Segment Start: INFORMATION SUPPLIED

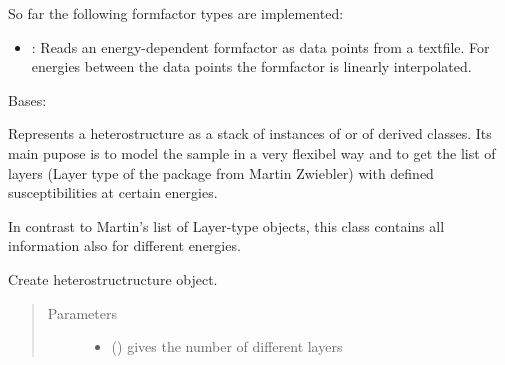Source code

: \documentclass[letterpaper,10pt,english]{sphinxmanual}
\begin{document}
So far the following formfactor types are implemented:
\begin{itemize}
\item {} 
{\hyperref[\detokenize{modules-api/samplerepresentation:SampleRepresentation.FFfromFile}]{}}: Reads an energy-dependent formfactor as data points from a textfile. For energies between the data points the formfactor is linearly interpolated.

\end{itemize}

\begin{fulllineitems}
\label{\detokenize{modules-api/samplerepresentation:SampleRepresentation.Heterostructure}}
Bases: 

Represents a heterostructure as a stack of instances of {\hyperref[\detokenize{modules-api/samplerepresentation:SampleRepresentation.LayerObject}]{}} or of derived classes.
Its main pupose is to model the sample in a very flexibel way and to get the list of layers (Layer type of the  package from Martin Zwiebler) with defined susceptibilities at certain energies.

In contrast to Martin’s list of Layer-type objects, this class contains all information also for different energies.

\begin{fulllineitems}
\label{\detokenize{modules-api/samplerepresentation:SampleRepresentation.Heterostructure.__init__}}
Create heterostructructure object.
\begin{quote}\begin{description}
\item[{Parameters}] \leavevmode\begin{itemize}
\item {} 
 () \textendash{} gives the number of different layers


\end{itemize}
\end{description}
\end{quote}
\end{fulllineitems}
\end{fulllineitems}
\end{document}
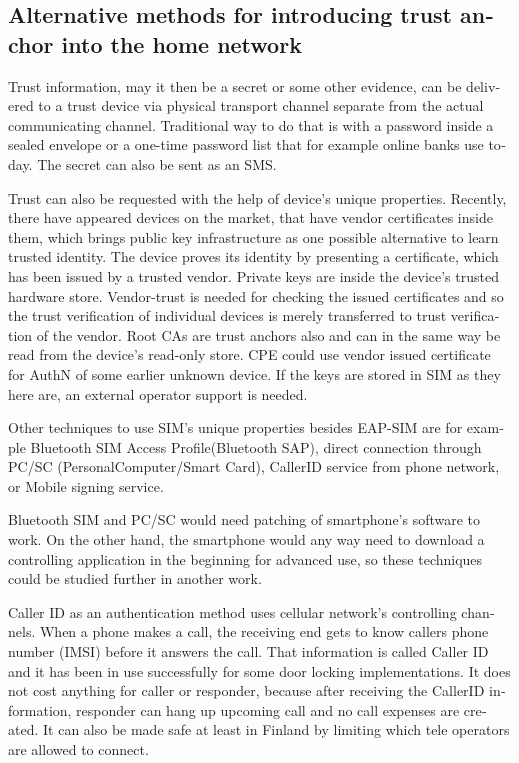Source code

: \documentclass[12pt,a4paper,english]{tutthesis}
\begin{document}
\begin{otherlanguage}{english}
\section{Alternative methods for introducing trust anchor into the home network}
\label{sec-4-1}
\label{sec:altmethods}



 Trust information, may it then be a secret or some
other evidence, can be delivered to a trust device via physical
transport channel separate from the actual communicating channel.
Traditional way to do that is with a password inside a sealed
envelope or a one-time password list that for example online banks 
use today. The secret can also be sent as an SMS.

Trust can also be requested with the help of device's
unique properties. Recently, there have appeared  devices on the market, that
have vendor certificates inside them, which brings public key
infrastructure as one possible alternative to learn trusted identity. 
The device proves its identity by presenting a certificate, which has
been issued by a trusted vendor.  Private keys are inside the device's
trusted hardware store. Vendor-trust is needed for checking the issued certificates
and so the trust verification of individual devices is merely
transferred to trust verification of the vendor.  Root CAs are trust anchors
also and can in the same way be read from the device's read-only store.
CPE could use vendor issued certificate for AuthN of some earlier
unknown device.  If the keys are stored in SIM as they here are, an
external operator support is needed.



Other techniques  to use SIM's unique properties besides EAP-SIM
are for example Bluetooth SIM Access Profile(Bluetooth  SAP), 
direct connection through PC/SC (Personal\-Computer/Smart\- Card),
CallerID service from phone network, or
Mobile signing service.



Bluetooth SIM and PC/SC would need patching of smartphone's software
to work.  On the other hand, the smartphone would any way need to
download  a controlling application
in the beginning for advanced use, so these techniques could be
studied further in another work.

Caller ID as an authentication method uses cellular network's controlling
channels. When a phone makes a call, the receiving end gets 
to know callers phone number (IMSI) before it answers the call.
That information is called Caller ID and it has been in use
successfully for some door locking implementations. 
It does not cost anything for caller or responder,
because after receiving the CallerID  information, responder can hang
up upcoming call and no call expenses are created.
 It can also be made safe at least in Finland
by limiting which tele operators are allowed to connect.

















\end{otherlanguage}
\end{document}
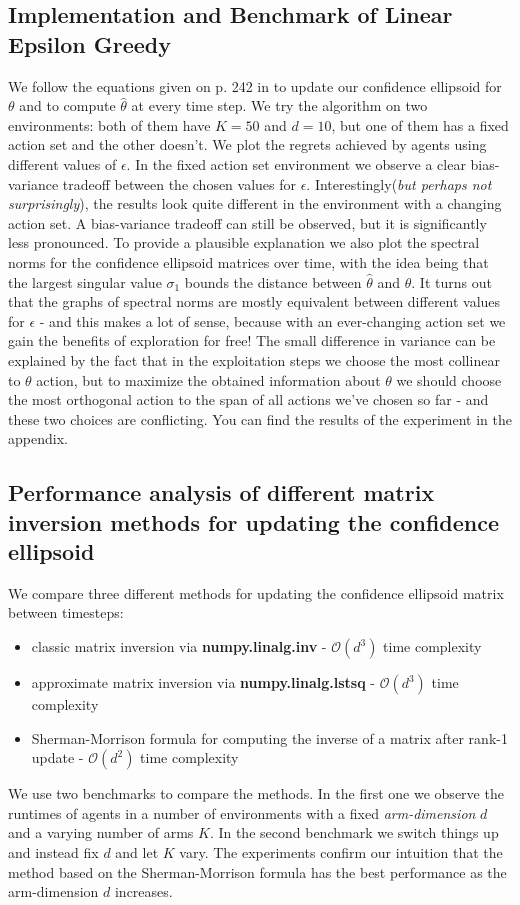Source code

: \subsection{Implementation and Benchmark of Linear Epsilon Greedy}
We follow the equations given on p. 242 in \cite{lattimore2020bandit} to update our confidence ellipsoid for $\theta$
and to compute $\hat{\theta}$ at every time step. We try the algorithm on two environments: both of them have $K=50$ and $d=10$,
but one of them has a fixed action set and the other doesn't. We plot the regrets achieved by agents using different values of $\epsilon$.
In the fixed action set environment we observe a clear bias-variance tradeoff between the chosen values for $\epsilon$. 
Interestingly(\emph{but perhaps not surprisingly}), the results look quite different in the environment with a changing action set. A bias-variance
tradeoff can still be observed, but it is significantly less pronounced. To provide a plausible explanation we also plot the spectral norms for the
confidence ellipsoid matrices over time, with the idea being that the largest singular value $\sigma_1$ bounds the distance between $\hat{\theta}$
and $\theta$. It turns out that the graphs of spectral norms are mostly equivalent between different values for $\epsilon$ - and this makes a lot of sense, 
because with an ever-changing action set we gain the benefits of exploration for free! The small difference in variance can be explained by the fact that
in the exploitation steps we choose the most collinear to $\theta$ action, but to maximize the obtained information about $\theta$ we should choose the most
orthogonal action to the span of all actions we've chosen so far - and these two choices are conflicting. You can find the results of the experiment in the
appendix.

\subsection{Performance analysis of different matrix inversion methods for updating the confidence ellipsoid}
We compare three different methods for updating the confidence ellipsoid matrix between timesteps:
\begin{itemize}
  \item classic matrix inversion via \textbf{numpy.linalg.inv} - $\mathcal{O}(d^3)$ time complexity
  \item approximate matrix inversion via \textbf{numpy.linalg.lstsq} - $\mathcal{O}(d^3)$ time complexity
  \item Sherman-Morrison formula for computing the inverse of a matrix after rank-1 update - $\mathcal{O}(d^2)$ time complexity
\end{itemize}
We use two benchmarks to compare the methods. In the first one we observe the runtimes of agents in a number of environments
with a fixed \textit{arm-dimension} $d$ and a varying number of arms $K$. In the second benchmark we switch things up and instead fix $d$
and let $K$ vary. The experiments confirm our intuition that the method based on the Sherman-Morrison formula has the best performance as the
arm-dimension $d$ increases.

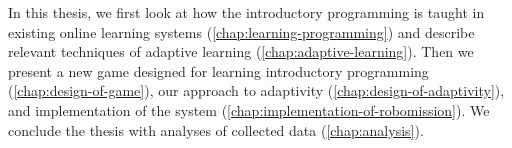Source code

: 

In this thesis, we first look at how the introductory programming is taught
in existing online learning systems
(\cref{chap:learning-programming})
and describe relevant techniques of adaptive learning
(\cref{chap:adaptive-learning}).
Then we present a new game designed for learning introductory programming
(\cref{chap:design-of-game}),
our approach to adaptivity (\cref{chap:design-of-adaptivity}),
and implementation of the system (\cref{chap:implementation-of-robomission}).
We conclude the thesis with analyses of collected data
(\cref{chap:analysis}).
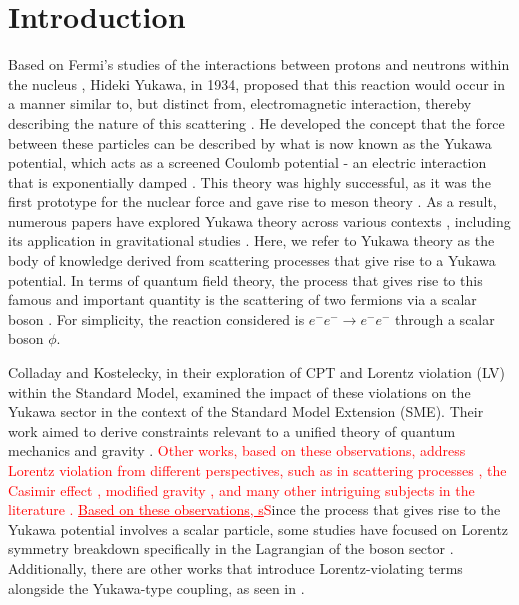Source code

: \documentclass[11pt,showpacs,preprintnumbers,amsmath,amssymb,prd,nofootinbib,superscriptaddress]{revtex4-2}
\begin{document}
\section{Introduction}

Based on Fermi's studies of the interactions between protons and neutrons within the nucleus \cite{fermi}, Hideki Yukawa, in 1934, proposed that this reaction would occur in a manner similar to, but distinct from, electromagnetic interaction, thereby describing the nature of this scattering \cite{yukawa}. He developed the concept that the force between these particles can be described by what is now known as the Yukawa potential, which acts as a screened Coulomb potential - an electric interaction that is exponentially damped \cite{screened1, screened2}. This theory was highly successful, as it was the first prototype for the nuclear force and gave rise to meson theory \cite{nambuyukawa}. As a result, numerous papers have explored Yukawa theory across various contexts \cite{refyuk1, refyuk2, refyuk3, refyuk4}, including its application in gravitational studies \cite{yukawagravity}. Here, we refer to Yukawa theory as the body of knowledge derived from scattering processes that give rise to a Yukawa potential. In terms of quantum field theory, the process that gives rise to this famous and important quantity is the scattering of two fermions via a scalar boson \cite{peskin, ryder}. For simplicity, the reaction considered is $e^{-}e^{-} \to e^{-}e^{-}$ through a scalar boson $\phi$.

Colladay and Kostelecky, in their exploration of CPT and Lorentz violation (LV) within the Standard Model, examined the impact of these violations on the Yukawa sector in the context of the Standard Model Extension (SME). Their work aimed to derive constraints relevant to a unified theory of quantum mechanics and gravity \textcolor{red}{\cite{kostelecky1, kostelecky2, kosteleckycs, kostelecky2004gravity}}. \textcolor{red}{Other works, based on these observations, address Lorentz violation from different perspectives, such as in scattering processes \cite{scatter1, scatter3, cabral2023violation, santos2020gravitational}, the Casimir effect \cite{santos2019lorentz, ferreira2022tfd, santos2022corrections}, modified gravity \cite{jesus2020godel, santos2015godel, jesus2019ricci}, and many other intriguing subjects in the literature \cite{aguirrelorentz, araujo2021thermodynamic, aa2021lorentz, filho2021thermal, araujo2021higher}. \underline{Based on these observations, s}S}ince the process that gives rise to the Yukawa potential involves a scalar particle, some studies have focused on Lorentz symmetry breakdown specifically in the Lagrangian of the boson sector \cite{altschul}. Additionally, there are other works that introduce Lorentz-violating terms alongside the Yukawa-type coupling, as seen in \cite{mmferreira}.
\end{document}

Segment End: INFORMATION SUPPLIED

[EXERCISE DETAILS] Which lines in the listing have the string "verification"? Pick them out and copy them.

[OUTPUT]
and so the trust verification of individual devices is merely
transferred to trust verification of the vendor.  Root CAs are trust anchors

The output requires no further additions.